Hey guys, a little reminder of the importance of good communication with the ground crew, My climber who I trained nicked himself today on the leg. He had tip tied a lead off, dropped to the stem and yelled for the ground forman to grab the bull line and take a wrap, he fired his saw and began to make the under cut for a dart cut, the groundsman grabbed the wrong rope and he was pulled off balance bringing the saw down on his shin. He was wearing ppe and didnt suffer any damage but was shaken up. Its easy to happen with a slight fealing of comfort up there.....then you relise you messed up...keep it safe and remember what we do for a living....


----------



## John Paul Sanborn (Feb 14, 2004)

And having different colored ropes does not allways help. I've had them grab my 1/2 inch orange when rigging off 9/16 yellow.. 

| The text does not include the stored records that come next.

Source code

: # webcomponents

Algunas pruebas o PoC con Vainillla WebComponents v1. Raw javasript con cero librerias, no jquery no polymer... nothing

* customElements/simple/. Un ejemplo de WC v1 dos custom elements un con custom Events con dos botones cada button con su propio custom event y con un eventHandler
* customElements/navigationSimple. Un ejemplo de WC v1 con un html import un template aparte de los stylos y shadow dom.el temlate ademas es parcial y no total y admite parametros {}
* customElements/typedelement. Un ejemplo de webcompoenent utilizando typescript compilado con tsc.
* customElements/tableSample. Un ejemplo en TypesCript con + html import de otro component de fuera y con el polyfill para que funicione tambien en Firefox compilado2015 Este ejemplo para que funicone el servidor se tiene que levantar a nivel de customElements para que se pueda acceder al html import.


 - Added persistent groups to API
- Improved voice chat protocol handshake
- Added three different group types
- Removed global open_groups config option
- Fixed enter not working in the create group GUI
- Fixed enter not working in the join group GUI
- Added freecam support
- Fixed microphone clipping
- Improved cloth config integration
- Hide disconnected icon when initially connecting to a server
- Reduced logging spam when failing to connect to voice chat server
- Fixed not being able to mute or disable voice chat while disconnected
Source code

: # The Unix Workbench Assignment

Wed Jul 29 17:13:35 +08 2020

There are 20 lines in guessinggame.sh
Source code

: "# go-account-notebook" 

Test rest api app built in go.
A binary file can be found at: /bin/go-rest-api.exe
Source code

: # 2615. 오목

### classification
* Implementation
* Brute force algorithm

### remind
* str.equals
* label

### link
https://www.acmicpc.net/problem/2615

I've learned to ensure that they are on the right rope first....then check that I'm cutting the right branch


----------



## MasterBlaster (Feb 14, 2004)

> _Originally posted by John Paul Sanborn _
> *
> 
> I've learned to ensure that they are on the right rope first. *




I hear that. Once I cut a big limb that was supposedly being held by my groundie. As I watched it falling to the ground, I looked at my groundie who was hanging tightly onto my climbing rope.
He wanted to know 'what happened?' Ha!


----------



## climber1966 (Feb 15, 2004)

*ropes*

We use arborplex for climbing, and a red 3/4 inch 12 strand for a lowering line. I still dont understand how they got them confused, I guess ime grateful he hasn,t fed himself in the chipper. I learned along time ago to have the groundman shake the rope to make make sure that hes got the right one. We all make mistakes, hell I put a limb through the roof of a brand new jag, the client had it three days..that was in 1987 when I was still new to the industry.


----------



## TheTreeSpyder (Feb 22, 2004)

One of the reasons for leveraging tightness in the line by sweating in from the climber's position (or any other)habitually is to assure the right line is being held. i rarely have had a white line, or 2 lines of the same color; and still run into prolems like JP mentioned........

Sweating in lines rules!



:alien:


----------



## dbeck (Feb 23, 2004)

JPS made a great point that I can add to ...I have gotten in the habit of always looking at the rope behind the groundman. Making sure no twigs, knots, or he/she is not standing on the rope. not only is it my responsibility to rig everthing in the air 100% safely, I make it my responsibility to check that also. I know they are almost always on top of that, from time to time the climber has a little different perspective on a job site. in four years of working w/ the same guys, i've stopped approx. 6 accidents. One guy I worked w/ thought that was something he shouldn't be concerned with and the ground guy had the rope around his ankle (i think). Luckily he was able to quick get it undone while lowering. Something to think about climbers.


----------



## MasterBlaster (Feb 23, 2004)

> _Originally posted by dbeck _
> *I have gotten in the habit of always looking at the rope behind the groundman. Making sure no twigs, knots, or he/she is not standing on the rope. not only is it my responsibility to rig everthing in the air 100% safely, I make it my responsibility to check that also. *





Thats all fine and good, but I think its a shame a climber has to fret over that. You do your job, THEY do theirs.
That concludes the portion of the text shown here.